Φ = [\begin{matrix} sym (P W_{1} + R B_{1} E) & P H_{3} & P H_{1} & R B_{2} & C^{T} \\ * & {- γ}_{1}^{2} I & 0 & 0 & 0 \\ * & * & - {γ_{2}}^{2} I & 0 & 0 \\ * & * & * & - {γ_{3}}^{2} I & 0 \\ * & * & * & * & - I \end{matrix}] < 0

Wherein, symbol * represents the symmetry blocks of appropriate section in symmetrical matrix, sym (PW₁+RB₁E) expression formula asUnder: sym (PW₁+RB₁E)＝(PW₁+RB₁E)+(PW₁+RB₁E)^T。

Solve above formula and obtain P, R, observer gain matrix

[\begin{matrix} L \\ K \end{matrix}] = P^{- 1} R .

The 4th step, design sliding mode controller, the estimated value of operational failure and interference is compensate for failed and interference respectivelyThe design procedure of sliding mode controller is as follows:

1) design sliding-mode surface s (t)

The common method for designing of sliding-mode surface is as follows:

s (t) = Σ_{i = 1}^{n - 1} k_{i} x_{i} (t) + x_{n} (t),

Wherein k_i＞0，i＝1，2，…，n-1。

2) design sliding formwork control law

Adopt function switching law, comprise input of equal value and switch input two parts, input of equal value byTry to achieve.

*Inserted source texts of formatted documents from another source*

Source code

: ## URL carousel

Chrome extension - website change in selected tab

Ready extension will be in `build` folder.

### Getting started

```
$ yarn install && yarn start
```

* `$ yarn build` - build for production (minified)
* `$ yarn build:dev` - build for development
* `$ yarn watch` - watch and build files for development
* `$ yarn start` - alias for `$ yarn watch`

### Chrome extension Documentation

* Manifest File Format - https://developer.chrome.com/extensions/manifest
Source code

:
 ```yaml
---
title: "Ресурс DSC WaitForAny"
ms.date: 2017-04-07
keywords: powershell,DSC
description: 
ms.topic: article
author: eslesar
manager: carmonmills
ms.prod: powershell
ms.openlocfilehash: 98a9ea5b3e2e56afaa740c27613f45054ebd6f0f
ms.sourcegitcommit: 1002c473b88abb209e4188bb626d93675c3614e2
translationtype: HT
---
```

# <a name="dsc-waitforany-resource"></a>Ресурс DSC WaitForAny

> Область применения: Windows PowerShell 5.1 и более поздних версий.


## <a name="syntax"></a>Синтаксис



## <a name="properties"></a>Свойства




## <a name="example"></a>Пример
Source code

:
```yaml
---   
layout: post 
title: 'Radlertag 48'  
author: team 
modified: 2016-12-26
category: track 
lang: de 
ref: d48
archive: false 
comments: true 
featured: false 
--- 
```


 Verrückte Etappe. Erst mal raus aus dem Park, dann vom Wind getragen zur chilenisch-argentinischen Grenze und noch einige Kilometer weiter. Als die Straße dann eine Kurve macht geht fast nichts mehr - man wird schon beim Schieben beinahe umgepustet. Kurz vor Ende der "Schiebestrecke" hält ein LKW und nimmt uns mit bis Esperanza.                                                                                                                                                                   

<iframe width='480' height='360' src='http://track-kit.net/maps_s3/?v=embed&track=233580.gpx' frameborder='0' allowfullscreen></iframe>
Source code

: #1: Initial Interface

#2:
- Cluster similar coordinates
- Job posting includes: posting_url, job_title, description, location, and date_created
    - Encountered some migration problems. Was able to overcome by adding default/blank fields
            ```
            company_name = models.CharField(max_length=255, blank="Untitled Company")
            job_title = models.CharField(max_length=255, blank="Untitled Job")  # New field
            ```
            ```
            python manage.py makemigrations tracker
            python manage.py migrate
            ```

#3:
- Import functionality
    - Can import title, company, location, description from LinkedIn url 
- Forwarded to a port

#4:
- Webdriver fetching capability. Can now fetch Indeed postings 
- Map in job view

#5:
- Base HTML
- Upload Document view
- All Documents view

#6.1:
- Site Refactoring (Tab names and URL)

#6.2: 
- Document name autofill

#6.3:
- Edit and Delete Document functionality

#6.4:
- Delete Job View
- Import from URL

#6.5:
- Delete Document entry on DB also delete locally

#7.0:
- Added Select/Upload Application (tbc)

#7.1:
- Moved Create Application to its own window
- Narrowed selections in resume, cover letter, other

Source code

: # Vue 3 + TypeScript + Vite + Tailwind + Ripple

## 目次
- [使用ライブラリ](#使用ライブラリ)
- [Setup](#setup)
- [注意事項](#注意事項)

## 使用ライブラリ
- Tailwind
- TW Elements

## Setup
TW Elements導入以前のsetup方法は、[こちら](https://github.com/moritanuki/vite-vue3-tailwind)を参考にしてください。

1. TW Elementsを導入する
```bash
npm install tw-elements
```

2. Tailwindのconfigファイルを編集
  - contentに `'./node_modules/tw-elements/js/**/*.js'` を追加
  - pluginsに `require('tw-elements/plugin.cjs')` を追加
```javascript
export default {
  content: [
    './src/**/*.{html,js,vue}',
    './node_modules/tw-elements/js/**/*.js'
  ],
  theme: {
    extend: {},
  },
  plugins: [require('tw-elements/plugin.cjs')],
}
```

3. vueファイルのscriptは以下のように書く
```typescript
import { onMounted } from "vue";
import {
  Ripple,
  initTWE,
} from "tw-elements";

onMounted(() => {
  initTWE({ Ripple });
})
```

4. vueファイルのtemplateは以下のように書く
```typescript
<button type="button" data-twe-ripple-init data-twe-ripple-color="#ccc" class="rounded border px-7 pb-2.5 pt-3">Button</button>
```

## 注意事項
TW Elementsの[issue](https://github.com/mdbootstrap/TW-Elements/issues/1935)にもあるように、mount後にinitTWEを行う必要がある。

Design of control law is as follows:

u(t)＝u_eq(t)+u_vs(t)

Wherein u_eq(t) be the controlled quentity controlled variable of equal value of system, u_vs(t) be switch controlled quentity controlled variable.

OrderHaveThe kinetic model of substitution system can obtain

- a_{0} x_{n} (t) - \cdot \cdot \cdot \cdot \cdot \cdot - a_{n - 1} x_{1} (t) + b_{1} (u (t) + d_{1} (t) + F (t)) + b_{2} d_{2} (t) = - Σ_{i = 1}^{n - 1} k_{i} {\dot{x}}_{i} (t)

The u (t) being obtained by above formula is controlled quentity controlled variable of equal value, and then can obtain:

u_{eq} (t) = 1 / b_{1} (Σ_{i = 1}^{n} a_{n - i} x_{i} (t) - Σ_{i = 2}^{n} k_{i - 1} x_{i} (t)) - d_{1} (t) - F (t);

Use can modeling interference and the estimated value of faultReplace respectively actual value d₁(t)、F(t)，Try to achieve

u_{eq} (t) = 1 / b_{1} (Σ_{i = 1}^{n} a_{n - i} x_{i} (t) - Σ_{i = 2}^{n} k_{i - 1} x_{i} (t)) - {\hat{d}}_{1} (t) - \hat{F} (t);

Switch controlled quentity controlled variable is designed to u_vs(t)＝-T_pSgn (s (t)). Wherein, T_pFor sliding formwork gain, by the 5th stepTry to achieve; Sgn (s (t)) is switch function, represents by following form:

sgn (s (t)) = \{\begin{matrix} 1 & s (t) > 0 \\ 0 & s (t) = 0 \\ - 1 & s (t) < 0 \end{matrix}

Control inputs expression formula is:

u (t) = u_{eq} (t) + u_{vs} (t) = 1 / b_{1} (Σ_{i = 1}^{n} a_{n - i} x_{i} (t) - Σ_{i = 2}^{n} k_{i - 1} x_{i} (t)) - {\hat{d}}_{1} (t) - \hat{F} (t) - T_{p} sgn (s (t))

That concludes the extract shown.